The cheap imports also pose an existential threat to the U.S. shrimping industry.
In the 1980s, domestic-caught shrimp accounted for more than half of U.S. consumption. Today, more than 90% of all shrimp eaten in the U.S. is imported because foreign shrimpers face hardly any tariffs, undercutting their domestic counterparts.
The total value of U.S. shrimpers’ catch shrank from $522 million in 2021 to $268 million in 2023, according to data from the National Oceanic and Atmospheric Administration. The impact has been devastating at the local level.
In 2000, Texas had more than 2,500 licensed commercial shrimpers along its Gulf Coast. It now has fewer than 1,000. In 1995, Alabama had 1,424 licensed commercial shrimp holders. That number was down to 407 last year.
Mr. Trump’s tariffs present one potential solution. The shrimp industry is one American sector that has welcomed the tariffs.
John Williams, executive director of the Southern Shrimp Alliance, said the tariffs will increase the cost of importing foreign shrimp. Until Mr. Trump levied tariffs this month, shrimp had not faced import duties.
“The U.S. shrimp industry expects tariffs will help offset unfair trade, allowing U.S. shrimp to be more competitively priced against imports. That is great news for consumers who may find premium U.S. wild-caught shrimp more available in grocery stores,” he said.
Mr. Trump had imposed steep tariffs on some of the largest shrimp importers but paused them for three months, leaving only a baseline levy of 10%. He raised tariffs on China, among the top shrimp exporters, to 145%.
If Mr. Trump restarts tariffs after the 90-day pause, the top four shrimp exporters into the U.S. — India (26%), Ecuador (12%), Vietnam (46%) and Thailand (36%) — will face high levies.
Those countries are subject to the 10% tariff Mr. Trump has imposed on most U.S. trading partners.
China is the eighth-largest shrimp exporter in the U.S., though it has declined significantly since 2023, according to data from NOAA.
Mr. Williams of SeaD called the tariffs a good “short-term solution” to the issue of fraudulent shrimp.
“Obviously, if the shrimp got more expensive, it would mean that the domestic shrimp, locally produced shrimp, should be able to command a more reasonable price,” he said, adding that imported shrimp will be a “less attractive” option for restaurants and stores.
Mr. Williams cautioned that tariffs don’t necessarily address the problem of false labeling.
Last year, the Federal Trade Commission adopted a more stringent rule to enforce laws against seafood mislabeling. Still, critics said the FTC hasn’t enforced much beyond sending letters in October to remind restaurants of truth-in-advertising laws.
The agency did not respond to multiple requests for comment.

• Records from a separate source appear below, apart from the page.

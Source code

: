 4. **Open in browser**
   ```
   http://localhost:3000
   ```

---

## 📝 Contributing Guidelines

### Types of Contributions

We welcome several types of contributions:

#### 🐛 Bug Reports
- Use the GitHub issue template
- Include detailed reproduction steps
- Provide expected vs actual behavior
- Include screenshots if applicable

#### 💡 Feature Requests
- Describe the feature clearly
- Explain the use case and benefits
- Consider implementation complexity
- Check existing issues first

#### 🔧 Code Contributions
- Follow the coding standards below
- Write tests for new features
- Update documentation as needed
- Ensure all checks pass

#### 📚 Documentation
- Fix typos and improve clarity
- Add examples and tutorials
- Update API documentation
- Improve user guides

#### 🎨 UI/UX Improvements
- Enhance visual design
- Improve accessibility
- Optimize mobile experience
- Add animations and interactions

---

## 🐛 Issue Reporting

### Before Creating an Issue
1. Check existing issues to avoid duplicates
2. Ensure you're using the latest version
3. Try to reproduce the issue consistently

In recent months, the shrimping industry has pressured state legislatures to crack down on fraudulent seafood labeling, including shrimp. Alabama enacted a law last year requiring restaurants that sell imported shrimp to include a notice on their menus telling customers that the shrimp is imported and list its country of origin. Louisiana enacted a similar law in January.
Louisiana was already cracking down on fraudulent seafood. That’s why the state’s inauthenticity rate is 33% compared with the average of 78% for other markets surveyed.
“The enforcement piece of this is what the federal government could be doing,” Mr. Williams said. “Having more of a force out there to enforce those laws is one way forward.”